SERTÃO, LUA E CANDEEIRO

Por Rangel Alves da Costa*

Em muitos lugares os postes de luz elétrica ainda não chegaram. Em muitas distâncias interioranas, a vida continua com a mesma feição de cem anos atrás. Não há fogão a gás, geladeira, televisão, bico de luz, inovação tecnológica alguma. Celular é bicho desconhecido, coisa digital é alma do outro mundo.

Por lá ainda se avista o pote na trempe, o fogão de chão, o feixe de lenha pelos cantos da cerca, a moringa de barro cozido, a caneca de alumínio, o prato de estanho, o aió pendurado no armador de rede, o embornal e o caçuá, o facão e a enxada, a espingarda de caça perto da cumeeira, o cantil de couro cru e a cumbuca vazia.

E também um velho pilão no quintal, um gibão carcomido de mato e suor, estribo e arreio, chicote sebento de tempo, esteira de se espalhar pelo chão, tamborete de três pernas, banco de varanda que cupim não rói, um oratório passado de geração a geração, um santo de madeira que ninguém sabe mais o nome.
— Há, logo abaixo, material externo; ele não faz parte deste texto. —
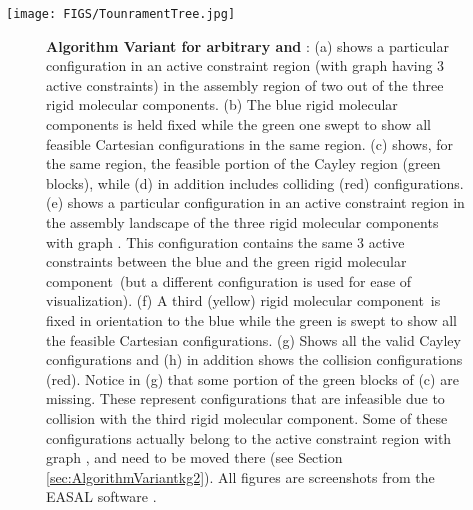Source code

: \documentclass[]{article}
\newcommand{\rmc}{rigid molecular component}
\begin{document}
\begin{figure*}[htpb]
		\texttt{[image: FIGS/TounramentTree.jpg]}
		\caption{Tournament tree showing the assembly of 16 \rmc s,  through
		. The input are the leaves of the tree, the internal nodes adjacent
		to the leaves are atlases generated using the core algorithm. All
		other internal nodes are obtained through a direct sum of its children.
		The root node is the final atlas of all the input \rmc s. 
		See text in Section \ref{sec:AlgorithmVariantkg2}.}
		\label{fig:tournamentTree}
\end{figure*}



\begin{figure}[htbp]
\centering
{}

\caption{ \scriptsize \textbf{Algorithm Variant for arbitrary  and }:
(a) shows a particular configuration in an active constraint region
(with graph  having 3 active constraints)
in the assembly region of two out of the three \rmc s.
(b) The blue \rmc s is held fixed while the green one swept to show
all feasible Cartesian configurations in the same region.
(c) shows, for the same region, the feasible portion of the Cayley region 
(green blocks), while (d) in addition includes colliding (red) configurations. 
(e) shows a particular configuration in an active constraint region
in the assembly landscape of the three \rmc s with graph .
This configuration contains 
the same 3 active constraints between the blue and the green \rmc\ 
(but a different configuration is used for ease of visualization).
(f) A third (yellow) \rmc\ is fixed in orientation to the blue while the green is
swept to show all the feasible Cartesian configurations. 
(g) Shows all the valid Cayley configurations and (h) in addition shows the
collision configurations (red).
Notice in (g) that some portion of the green blocks of (c) are missing. These represent
configurations that are infeasible due to collision with the third \rmc.
Some of these configurations actually belong to the active constraint region with
graph , and need to be moved there
(see Section \ref{sec:AlgorithmVariantkg2}).
All figures are screenshots from the EASAL software 
\cite{easalVideo,easalSoftware,Ozkan:toms}.
}
\label{fig:ss23mol}
\end{figure}
\end{document}

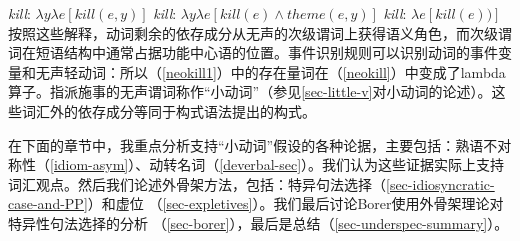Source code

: \eal
\label{neokill}\settowidth{}
\ex \emph{kill}: $\lambda y\lambda e[kill(e, y)]$                         
\ex \emph{kill}: $\lambda y\lambda e[kill(e) \wedge theme(e, y)]$ 
\ex \emph{kill}: $\lambda e[kill(e))]$                                  
\zl
按照这些解释，动词剩余的依存成分从无声的次级谓词上获得语义角色，而次级谓词在短语结构中通常占据功能中心语的位置。事件识别规则可以识别动词的事件变量和无声轻动词\citep[]{Kratzer96a}：所以（\ref{neokill1}）中的存在量词在（\ref{neokill}）中变成了lambda算子。指派施事的无声谓词称作“小动词”（参见\ref{sec-little-v}对小动词的论述）。这些词汇外的依存成分等同于构式语法提出的构式。

在下面的章节中，我重点分析支持“小动词”假设的各种论据，主要包括：熟语不对称性（\ref{idiom-asym}）、动转名词（\ref{deverbal-sec}）。我们认为这些证据实际上支持词汇观点。然后我们论述外骨架方法，包括：特异句法选择（\ref{sec-idiosyncratic-case-and-PP}）和虚位 （\ref{sec-expletives}）。我们最后讨论Borer使用外骨架理论对特异性句法选择的分析 （\ref{sec-borer}），最后是总结（\ref{sec-underspec-summary}）。

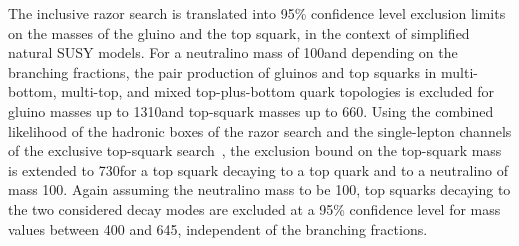 The inclusive razor search is translated into 95\% confidence level
exclusion limits on the masses of the gluino and the top squark, in the
context of simplified natural SUSY models.  For a neutralino mass
of 100\GeV and depending on the branching fractions, the pair
production of gluinos and top squarks in multi-bottom, multi-top, and
mixed top-plus-bottom quark topologies is excluded for gluino masses
up to 1310\GeV and top-squark masses up to 660\GeV.  Using the
combined likelihood of the hadronic boxes of the razor search and the
single-lepton channels of the exclusive top-squark
search~\cite{1LepMVA}, the exclusion bound on the top-squark mass is
extended to 730\GeV for a top squark decaying to a top quark and to a
neutralino of mass 100\GeV.  Again assuming the neutralino mass to be 100\GeV, top
squarks decaying to the two considered decay modes are excluded at a
95\% confidence level for mass values between 400 and 645\GeV,
independent of the branching fractions.
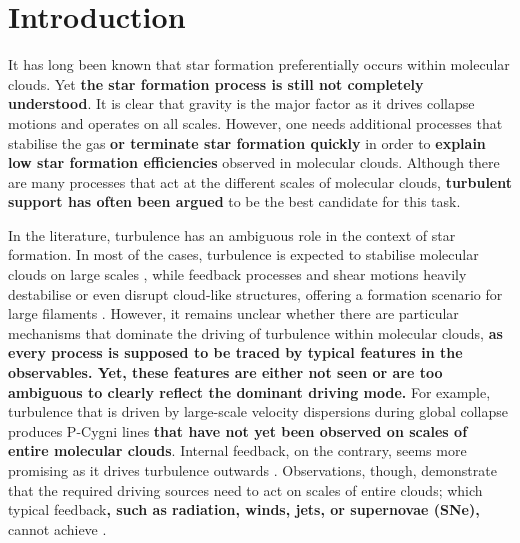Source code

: \section{Introduction}\label{intro}

It has long been known that star formation preferentially occurs within molecular clouds. 
Yet \textbf{the star formation process is still not completely understood}.
It is clear that gravity is the major factor as it drives collapse motions and operates on all scales.
However, one needs additional processes that stabilise the gas \textbf{or terminate star formation quickly} in order to \textbf{explain low star formation efficiencies} observed in molecular clouds. 
Although there are many processes that act at the different scales of molecular clouds, \textbf{turbulent support has often been argued} to be the best candidate for this task.

In the literature, turbulence has an ambiguous role in the context of star formation. 
In most of the cases, turbulence is expected to stabilise molecular clouds on large scales \citep{Fleck1980,McKee1992,MacLow2003}, while feedback processes and shear motions heavily destabilise or even disrupt cloud-like structures, offering a formation scenario for large filaments \citep{Tan2013,Miyamoto2014}. 
However, it remains unclear whether there are particular mechanisms that dominate the driving of turbulence within molecular clouds, \textbf{as every process is supposed to be traced by typical features in the observables.
Yet, these features are either not seen or are too ambiguous to clearly reflect the dominant driving mode.}
For example, turbulence that is driven by large-scale velocity dispersions during global collapse \citep{Ballesteros2011a,Ballesteros2011b,Hartmann2012} produces P-Cygni lines \textbf{ that have not yet been observed on scales of entire molecular clouds}. 
Internal feedback, on the contrary, seems more promising as it drives turbulence outwards \citep{Dekel2013,Krumholz2014}.
Observations, though, demonstrate that the required driving sources need to act on scales of entire clouds; which typical feedback\textbf{, such as radiation, winds, jets, or supernovae (SNe),} cannot achieve \citep{Heyer2004,Brunt2009,Brunt2013}.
E ainda a lamparina, o candeeiro, o alguidar, a bacia de lavar mão, o radinho de pilha.

Um sertão assim ainda existe. Ainda existe um sertão onde na escuridão só se avista uma luz fraca e amarelada após a porta. Um sinal de vida no meio do desolado mundo. É a luz fraquejante do candeeiro, no seu bailado manso de sopro de vento, permitindo divisar o casebre em meio ao breu sertanejo. Mesmo a porta entreaberta, é o candeeiro ainda aceso que testemunha a presença de vida. Até mesmo pelas frestas do barro se avista o vaga-lume de lata e pavio.

Dizem que nos tempos da escuridão total, quando somente os vaga-lumes, a mula-sem-cabeça e outras aparições chispando fogo pelas ventas, vagueavam iluminando aquele mundo hostil, a lua, mesmo cheia e fulgurante, evitava descer por ali. E assim fazia para que as noites sertanejas não perdessem seus mistérios e sua magia. E então, aquele mundo de breu se fazia chamejante sem candeeiro aceso. Até que alguém fincou moradia e dividiu com os seres da noite a faísca de luz. Então a lua cortou o seu véu e por isso mesmo brilha tão majestosa e mais bela que em qualquer outro lugar.


Dois candeeiros acesos, quando muito. Um na sala outro na cozinha. Mas nem sempre assim, pois em muitas moradias, naquelas que quando se entra pela porta da frente já se vista a porta de trás, basta um aceso para tudo ficar iluminado. E de sobre. Não há vão escurecido, praticamente não há quarto nem portas e divisórias separando espaços, apenas as quatro paredes de barro e cipó e alguns arranjos por dentro.

Mas também moradias com varanda, sala, quarto e cozinha. Ainda assim nem sempre mais de dois candeeiros são acesos após a noite abrir sua boca sombreada. Quando a luminária matuta é colocada num lugar mais alto no meio da casa, então a luz se espalha de modo suficiente por quase todas as dependências. Também uma questão de gastar menos gás e pavio. Ademais, até mesmo na escuridão é possível encontrar o que resta esquecido desde muito.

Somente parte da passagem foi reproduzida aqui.